### WHAT YOU SHOULD DO
The answer must consist of every line in the data below that holds the word "pointer".

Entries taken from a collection
--------------------------------
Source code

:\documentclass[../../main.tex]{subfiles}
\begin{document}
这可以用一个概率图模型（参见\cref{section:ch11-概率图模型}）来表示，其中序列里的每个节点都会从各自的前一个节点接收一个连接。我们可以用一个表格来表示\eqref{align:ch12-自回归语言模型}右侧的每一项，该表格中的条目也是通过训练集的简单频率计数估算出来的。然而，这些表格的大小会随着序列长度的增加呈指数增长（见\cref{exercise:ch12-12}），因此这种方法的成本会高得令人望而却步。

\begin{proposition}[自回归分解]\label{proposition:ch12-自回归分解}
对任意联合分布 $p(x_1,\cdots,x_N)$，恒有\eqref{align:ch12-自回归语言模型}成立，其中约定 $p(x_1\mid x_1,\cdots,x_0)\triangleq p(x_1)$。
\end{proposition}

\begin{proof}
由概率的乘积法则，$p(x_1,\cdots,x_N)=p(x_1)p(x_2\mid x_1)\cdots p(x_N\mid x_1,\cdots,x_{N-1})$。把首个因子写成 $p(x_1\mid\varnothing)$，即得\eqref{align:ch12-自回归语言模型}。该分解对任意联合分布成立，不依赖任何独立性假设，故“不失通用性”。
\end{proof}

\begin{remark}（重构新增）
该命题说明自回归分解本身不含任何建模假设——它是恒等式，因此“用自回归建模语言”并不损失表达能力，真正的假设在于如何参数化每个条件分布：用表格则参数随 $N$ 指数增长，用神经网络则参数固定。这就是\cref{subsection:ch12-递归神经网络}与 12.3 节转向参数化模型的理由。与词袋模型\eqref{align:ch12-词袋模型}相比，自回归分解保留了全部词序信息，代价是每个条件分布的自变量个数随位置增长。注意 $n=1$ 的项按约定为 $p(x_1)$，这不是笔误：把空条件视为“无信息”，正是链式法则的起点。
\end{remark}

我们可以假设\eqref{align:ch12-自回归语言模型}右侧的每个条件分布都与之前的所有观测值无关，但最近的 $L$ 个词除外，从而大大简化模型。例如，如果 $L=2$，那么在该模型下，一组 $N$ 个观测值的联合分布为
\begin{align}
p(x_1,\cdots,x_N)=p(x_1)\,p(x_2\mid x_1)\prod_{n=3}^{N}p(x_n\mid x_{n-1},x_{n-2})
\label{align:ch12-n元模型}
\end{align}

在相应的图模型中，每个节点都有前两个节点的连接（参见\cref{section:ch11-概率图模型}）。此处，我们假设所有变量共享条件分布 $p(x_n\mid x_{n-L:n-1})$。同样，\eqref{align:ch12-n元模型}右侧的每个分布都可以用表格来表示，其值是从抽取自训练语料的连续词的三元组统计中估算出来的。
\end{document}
--------------------------------
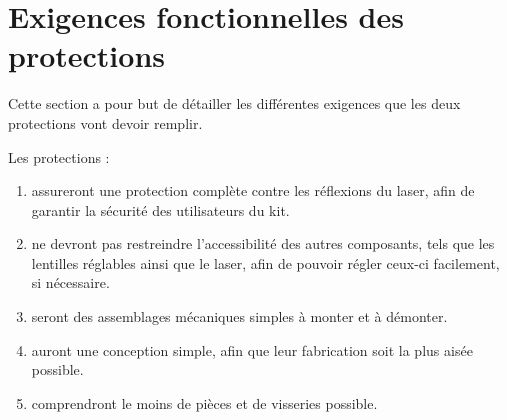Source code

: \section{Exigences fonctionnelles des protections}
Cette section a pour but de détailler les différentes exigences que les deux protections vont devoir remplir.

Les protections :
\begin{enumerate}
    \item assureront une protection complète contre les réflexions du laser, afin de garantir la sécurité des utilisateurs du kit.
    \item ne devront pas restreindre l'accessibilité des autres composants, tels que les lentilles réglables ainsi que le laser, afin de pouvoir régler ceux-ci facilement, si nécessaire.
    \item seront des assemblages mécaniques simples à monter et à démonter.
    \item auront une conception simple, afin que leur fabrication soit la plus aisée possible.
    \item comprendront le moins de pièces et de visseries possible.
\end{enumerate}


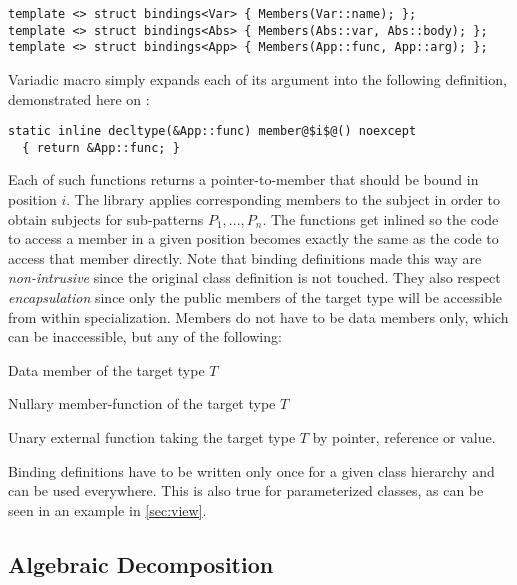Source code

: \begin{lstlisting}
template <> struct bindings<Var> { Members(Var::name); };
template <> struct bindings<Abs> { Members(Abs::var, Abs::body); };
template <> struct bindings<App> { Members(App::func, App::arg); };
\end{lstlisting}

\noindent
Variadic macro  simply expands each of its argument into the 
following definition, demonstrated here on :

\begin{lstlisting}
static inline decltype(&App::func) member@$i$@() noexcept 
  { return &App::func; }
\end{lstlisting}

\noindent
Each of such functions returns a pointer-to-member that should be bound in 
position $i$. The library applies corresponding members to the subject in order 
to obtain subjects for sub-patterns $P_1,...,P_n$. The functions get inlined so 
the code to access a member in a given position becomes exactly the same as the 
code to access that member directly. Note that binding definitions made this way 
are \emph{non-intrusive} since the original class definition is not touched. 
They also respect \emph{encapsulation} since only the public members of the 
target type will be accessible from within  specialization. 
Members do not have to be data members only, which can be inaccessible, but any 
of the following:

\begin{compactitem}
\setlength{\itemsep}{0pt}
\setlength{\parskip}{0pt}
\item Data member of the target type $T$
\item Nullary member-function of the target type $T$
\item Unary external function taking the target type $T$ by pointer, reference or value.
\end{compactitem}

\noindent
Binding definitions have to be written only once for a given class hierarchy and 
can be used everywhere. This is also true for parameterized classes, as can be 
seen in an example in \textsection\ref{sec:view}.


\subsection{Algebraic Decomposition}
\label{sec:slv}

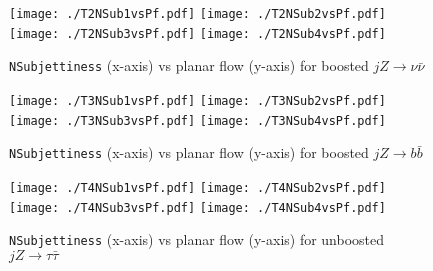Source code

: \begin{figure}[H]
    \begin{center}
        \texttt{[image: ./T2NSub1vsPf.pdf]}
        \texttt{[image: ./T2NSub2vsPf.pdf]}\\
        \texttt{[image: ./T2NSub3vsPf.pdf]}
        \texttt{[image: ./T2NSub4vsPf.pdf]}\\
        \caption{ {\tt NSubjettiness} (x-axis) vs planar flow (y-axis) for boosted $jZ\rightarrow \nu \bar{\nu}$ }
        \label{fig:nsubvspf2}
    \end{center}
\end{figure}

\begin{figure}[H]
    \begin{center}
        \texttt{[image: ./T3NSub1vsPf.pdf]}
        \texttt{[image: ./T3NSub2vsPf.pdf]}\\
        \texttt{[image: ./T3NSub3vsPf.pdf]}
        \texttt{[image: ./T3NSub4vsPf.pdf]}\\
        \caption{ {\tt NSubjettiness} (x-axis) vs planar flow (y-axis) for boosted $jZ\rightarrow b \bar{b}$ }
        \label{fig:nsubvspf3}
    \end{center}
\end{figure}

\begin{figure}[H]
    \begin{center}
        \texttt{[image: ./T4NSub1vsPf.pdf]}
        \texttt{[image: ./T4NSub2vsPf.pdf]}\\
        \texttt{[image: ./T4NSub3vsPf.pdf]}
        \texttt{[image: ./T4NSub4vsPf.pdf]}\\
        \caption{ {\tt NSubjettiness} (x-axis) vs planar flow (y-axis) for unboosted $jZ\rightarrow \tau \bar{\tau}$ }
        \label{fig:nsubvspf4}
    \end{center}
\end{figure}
--------------------------------
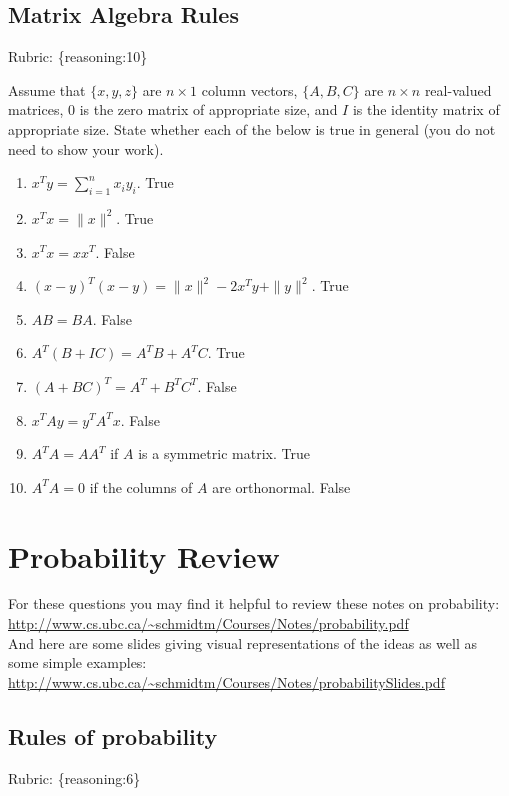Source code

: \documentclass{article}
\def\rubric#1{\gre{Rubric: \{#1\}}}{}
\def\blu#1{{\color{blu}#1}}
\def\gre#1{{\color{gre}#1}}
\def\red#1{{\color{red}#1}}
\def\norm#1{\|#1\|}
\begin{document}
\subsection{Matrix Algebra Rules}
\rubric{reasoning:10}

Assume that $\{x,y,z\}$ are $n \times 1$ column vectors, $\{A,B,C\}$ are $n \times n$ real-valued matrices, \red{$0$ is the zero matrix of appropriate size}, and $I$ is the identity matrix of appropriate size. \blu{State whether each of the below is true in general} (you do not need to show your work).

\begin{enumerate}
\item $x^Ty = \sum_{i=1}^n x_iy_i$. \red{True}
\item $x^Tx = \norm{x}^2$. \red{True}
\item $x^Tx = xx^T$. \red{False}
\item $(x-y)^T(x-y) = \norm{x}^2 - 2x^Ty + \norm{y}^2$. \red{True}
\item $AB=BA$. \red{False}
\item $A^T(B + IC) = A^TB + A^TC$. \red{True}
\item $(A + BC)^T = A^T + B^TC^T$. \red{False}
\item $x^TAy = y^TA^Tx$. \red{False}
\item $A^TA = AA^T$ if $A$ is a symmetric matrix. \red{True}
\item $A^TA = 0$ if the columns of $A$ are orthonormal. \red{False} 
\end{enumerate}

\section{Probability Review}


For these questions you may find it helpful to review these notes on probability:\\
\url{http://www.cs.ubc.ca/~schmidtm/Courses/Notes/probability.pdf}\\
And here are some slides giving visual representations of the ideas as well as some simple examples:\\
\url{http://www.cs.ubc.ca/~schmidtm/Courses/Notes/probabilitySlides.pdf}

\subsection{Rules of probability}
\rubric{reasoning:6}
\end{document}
--------------------------------
### YOUR RESPONSE
Each of such functions returns a pointer-to-member that should be bound in 
\item Unary external function taking the target type $T$ by pointer, reference or value.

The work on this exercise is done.